Editor’s Note: Earlier this fall, our blogger, Jessica Anderson, a kindergarten teacher in Ann Arbor, MI, wrote about the beginnings of her school’s pumpkin patch. Today, she writes about how the pumpkin patch provides learning opportunities for her young students.

Pumpkins were the stars of the Halloween show this year in our kindergarten class. We spent the last week of October cutting, scooping, weighing, measuring, counting, and recording what we learned about the pumpkins from our patch.
A few stats:
- Our lightest pumpkin weighed 50 pounds, the heaviest, 94 pounds!
- None of our five giant pumpkins had fewer than 300 seeds.
- Each pumpkin had at least 13 ribs.
- Pumpkins float!

Counting seeds.
We used the seeds at our Estimation Station, comparing a cup of 10 seeds and guessing how many seeds were in the “Mystery Cup.” Parents came in to help kids count out sets of 10 seeds at a time, and put them in the sections of egg cartons. Then the parents helped kids count by tens to find the total. We had to scoop out the insides of the pumpkins before we could even lift them onto the scale! Kids worked in table groups to discover each fact and recorded them on our class Pumpkin Observation Poster, which I’d adapted from one I saw in a catalog.
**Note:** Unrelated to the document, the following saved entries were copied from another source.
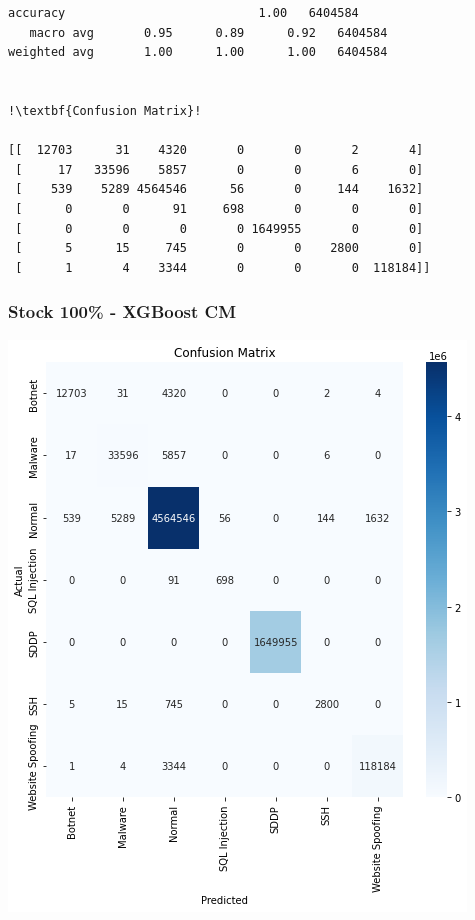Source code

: \begin{appendices}
\begin{lstlisting}[escapechar=!]
    accuracy                           1.00   6404584
   macro avg       0.95      0.89      0.92   6404584
weighted avg       1.00      1.00      1.00   6404584
    
    
!\textbf{Confusion Matrix}!

[[  12703      31    4320       0       0       2       4]
 [     17   33596    5857       0       0       6       0]
 [    539    5289 4564546      56       0     144    1632]
 [      0       0      91     698       0       0       0]
 [      0       0       0       0 1649955       0       0]
 [      5      15     745       0       0    2800       0]
 [      1       4    3344       0       0       0  118184]]
\end{lstlisting}

\subsubsection{Stock 100\% - XGBoost CM}
\includegraphics[width=\textwidth]{Appendices/Images/XGB/xgb_stock_100_cm.png}



\end{appendices}
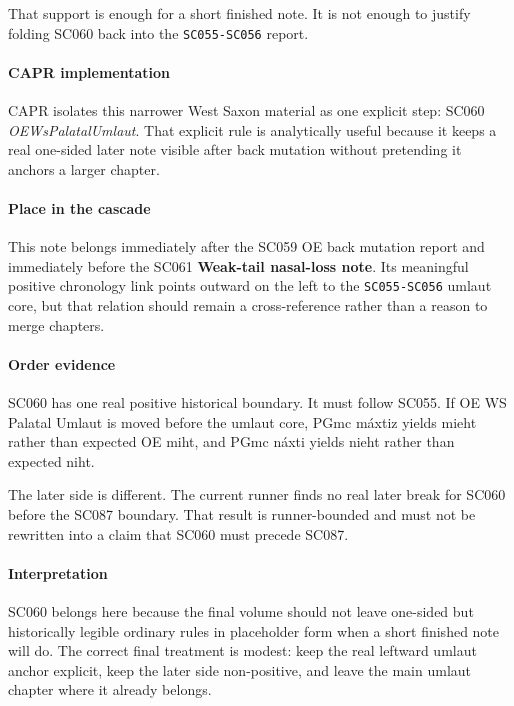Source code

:\documentclass[
  british,
  a4paper,
]{article}
\begin{document}
That support is enough for a short finished note. It is not enough to
justify folding SC060 back into the \texttt{SC055-SC056} report.

\paragraph{CAPR implementation}\label{capr-implementation-38}

CAPR isolates this narrower West Saxon material as one explicit step:
SC060 \emph{OEWsPalatalUmlaut}. That explicit rule is analytically
useful because it keeps a real one-sided later note visible after back
mutation without pretending it anchors a larger chapter.

\paragraph{Place in the cascade}\label{place-in-the-cascade-38}

This note belongs immediately after the SC059 OE back mutation report
and immediately before the SC061 \textbf{Weak-tail nasal-loss note}. Its
meaningful positive chronology link points outward on the left to the
\texttt{SC055-SC056} umlaut core, but that relation should remain a
cross-reference rather than a reason to merge chapters.

\paragraph{Order evidence}\label{order-evidence-38}

SC060 has one real positive historical boundary. It must follow SC055.
If OE WS Palatal Umlaut is moved before the umlaut core, PGmc máxtiz
yields mieht rather than expected OE miht, and PGmc náxti yields nieht
rather than expected niht.

The later side is different. The current runner finds no real later
break for SC060 before the SC087 boundary. That result is runner-bounded
and must not be rewritten into a claim that SC060 must precede SC087.

\paragraph{Interpretation}\label{interpretation-38}

SC060 belongs here because the final volume should not leave one-sided
but historically legible ordinary rules in placeholder form when a short
finished note will do. The correct final treatment is modest: keep the
real leftward umlaut anchor explicit, keep the later side non-positive,
and leave the main umlaut chapter where it already belongs.
\end{document}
I made five other versions of this poster, laminated to write on/ wipe off, and use again next year, for our Pre-School reading buddies (with blank spots instead of the questions we included, so they could write their own — just right for the littler kids.
Instead of “How many seeds,” they could write in, “How many colors can you count on the pumpkin?”). I gave away the other posters to K-2 colleagues so everyone could share in the pumpkin fun.
Since sharing is always part of the fun, we carved up our biggest pumpkin with the Thurston Mascot, a Great Blue Heron, and the words, “Thurston Rocks!” as a gift for our new principal, the lovely and talented Natasha York. The kids wheeled it down on a big cart at the end of the day on Thursday to present to her, to everyone’s delight! We also shared the other pumpkins, raffling them off at our PTO’s annual Fall Carnival. As the kindergarten’s gift, we split the proceeds with PTO. Our pumpkin patch has a nice little sum to start next year’s planting season with, and PTO benefited, too!
We did not, however share those hundreds of seeds…we roasted and gobbled up as many as we could eat, all agreeing they were much better than the store-bought kind. What we couldn’t eat, we are saving to plant in next year’s pumpkin patch, and just looking at the jar of sparkling white seeds is making us dream of spring.